*** Block opens ***
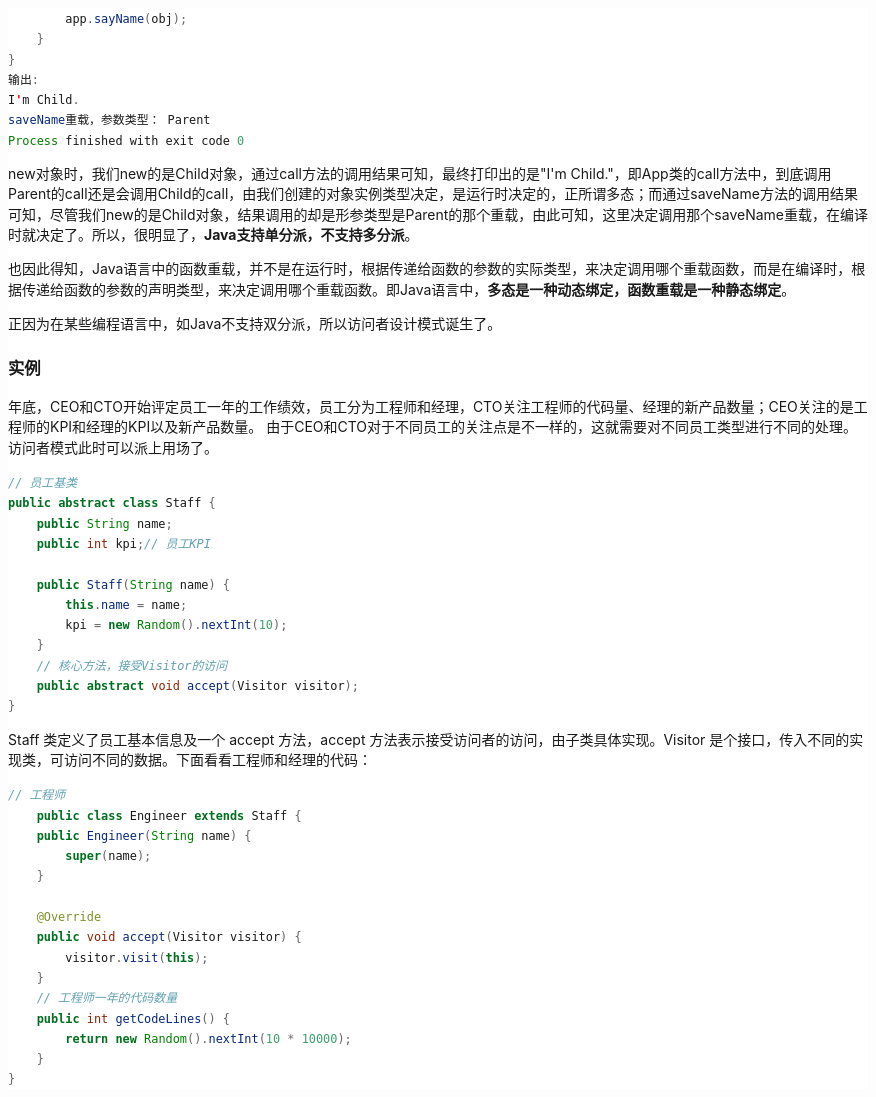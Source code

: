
 ```java
        app.sayName(obj);
    }
}
输出:
I'm Child.
saveName重载，参数类型： Parent
Process finished with exit code 0
```

new对象时，我们new的是Child对象，通过call方法的调用结果可知，最终打印出的是"I'm Child."，即App类的call方法中，到底调用Parent的call还是会调用Child的call，由我们创建的对象实例类型决定，是运行时决定的，正所谓多态；而通过saveName方法的调用结果可知，尽管我们new的是Child对象，结果调用的却是形参类型是Parent的那个重载，由此可知，这里决定调用那个saveName重载，在编译时就决定了。所以，很明显了，**Java支持单分派，不支持多分派**。

也因此得知，Java语言中的函数重载，并不是在运行时，根据传递给函数的参数的实际类型，来决定调用哪个重载函数，而是在编译时，根据传递给函数的参数的声明类型，来决定调用哪个重载函数。即Java语言中，**多态是一种动态绑定，函数重载是一种静态绑定**。

正因为在某些编程语言中，如Java不支持双分派，所以访问者设计模式诞生了。

### 实例

年底，CEO和CTO开始评定员工一年的工作绩效，员工分为工程师和经理，CTO关注工程师的代码量、经理的新产品数量；CEO关注的是工程师的KPI和经理的KPI以及新产品数量。
由于CEO和CTO对于不同员工的关注点是不一样的，这就需要对不同员工类型进行不同的处理。访问者模式此时可以派上用场了。

```java
// 员工基类
public abstract class Staff {    
	public String name;
    public int kpi;// 员工KPI

    public Staff(String name) {
        this.name = name;
        kpi = new Random().nextInt(10);
    }
    // 核心方法，接受Visitor的访问
    public abstract void accept(Visitor visitor);
}
```

Staff 类定义了员工基本信息及一个 accept 方法，accept 方法表示接受访问者的访问，由子类具体实现。Visitor 是个接口，传入不同的实现类，可访问不同的数据。下面看看工程师和经理的代码：

```java
// 工程师
    public class Engineer extends Staff {
    public Engineer(String name) {
        super(name);
    }

    @Override
    public void accept(Visitor visitor) {
        visitor.visit(this);
    }
    // 工程师一年的代码数量
    public int getCodeLines() {
        return new Random().nextInt(10 * 10000);
    }
}
```
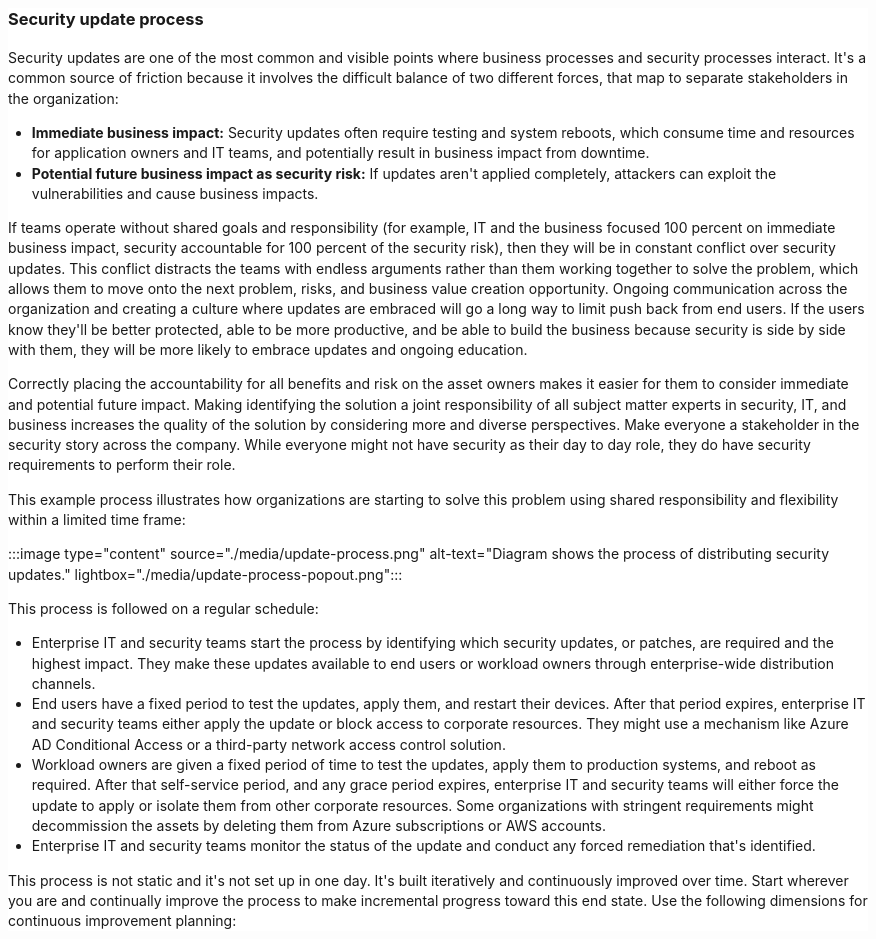 ### Security update process

Security updates are one of the most common and visible points where business processes and security processes interact. It's a common source of friction because it involves the difficult balance of two different forces, that map to separate stakeholders in the organization:

- **Immediate business impact:** Security updates often require testing and system reboots, which consume time and resources for application owners and IT teams, and potentially result in business impact from downtime.
- **Potential future business impact as security risk:** If updates aren't applied completely, attackers can exploit the vulnerabilities and cause business impacts.

If teams operate without shared goals and responsibility (for example, IT and the business focused 100 percent on immediate business impact, security accountable for 100 percent of the security risk), then they will be in constant conflict over security updates. This conflict distracts the teams with endless arguments rather than them working together to solve the problem, which allows them to move onto the next problem, risks, and business value creation opportunity. Ongoing communication across the organization and creating a culture where updates are embraced will go a long way to limit push back from end users. If the users know they'll be better protected, able to be more productive, and be able to build the business because security is side by side with them, they will be more likely to embrace updates and ongoing education.

Correctly placing the accountability for all benefits and risk on the asset owners makes it easier for them to consider immediate and potential future impact. Making identifying the solution a joint responsibility of all subject matter experts in security, IT, and business increases the quality of the solution by considering more and diverse perspectives. Make everyone a stakeholder in the security story across the company. While everyone might not have security as their day to day role, they do have security requirements to perform their role.

This example process illustrates how organizations are starting to solve this problem using shared responsibility and flexibility within a limited time frame:

:::image type="content" source="./media/update-process.png" alt-text="Diagram shows the process of distributing security updates." lightbox="./media/update-process-popout.png":::

This process is followed on a regular schedule:

- Enterprise IT and security teams start the process by identifying which security updates, or patches, are required and the highest impact. They make these updates available to end users or workload owners through enterprise-wide distribution channels.
- End users have a fixed period to test the updates, apply them, and restart their devices. After that period expires, enterprise IT and security teams either apply the update or block access to corporate resources. They might use a mechanism like Azure AD Conditional Access or a third-party network access control solution.
- Workload owners are given a fixed period of time to test the updates, apply them to production systems, and reboot as required. After that self-service period, and any grace period expires, enterprise IT and security teams will either force the update to apply or isolate them from other corporate resources. Some organizations with stringent requirements might decommission the assets by deleting them from Azure subscriptions or AWS accounts.
- Enterprise IT and security teams monitor the status of the update and conduct any forced remediation that's identified.

This process is not static and it's not set up in one day. It's built iteratively and continuously improved over time. Start wherever you are and continually improve the process to make incremental progress toward this end state. Use the following dimensions for continuous improvement planning:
*** Block closes ***
TO DO - Each line in the data that holds the string "void" must be returned.

WRITTEN ANSWER -
    public abstract void accept(Visitor visitor);
    public void accept(Visitor visitor) {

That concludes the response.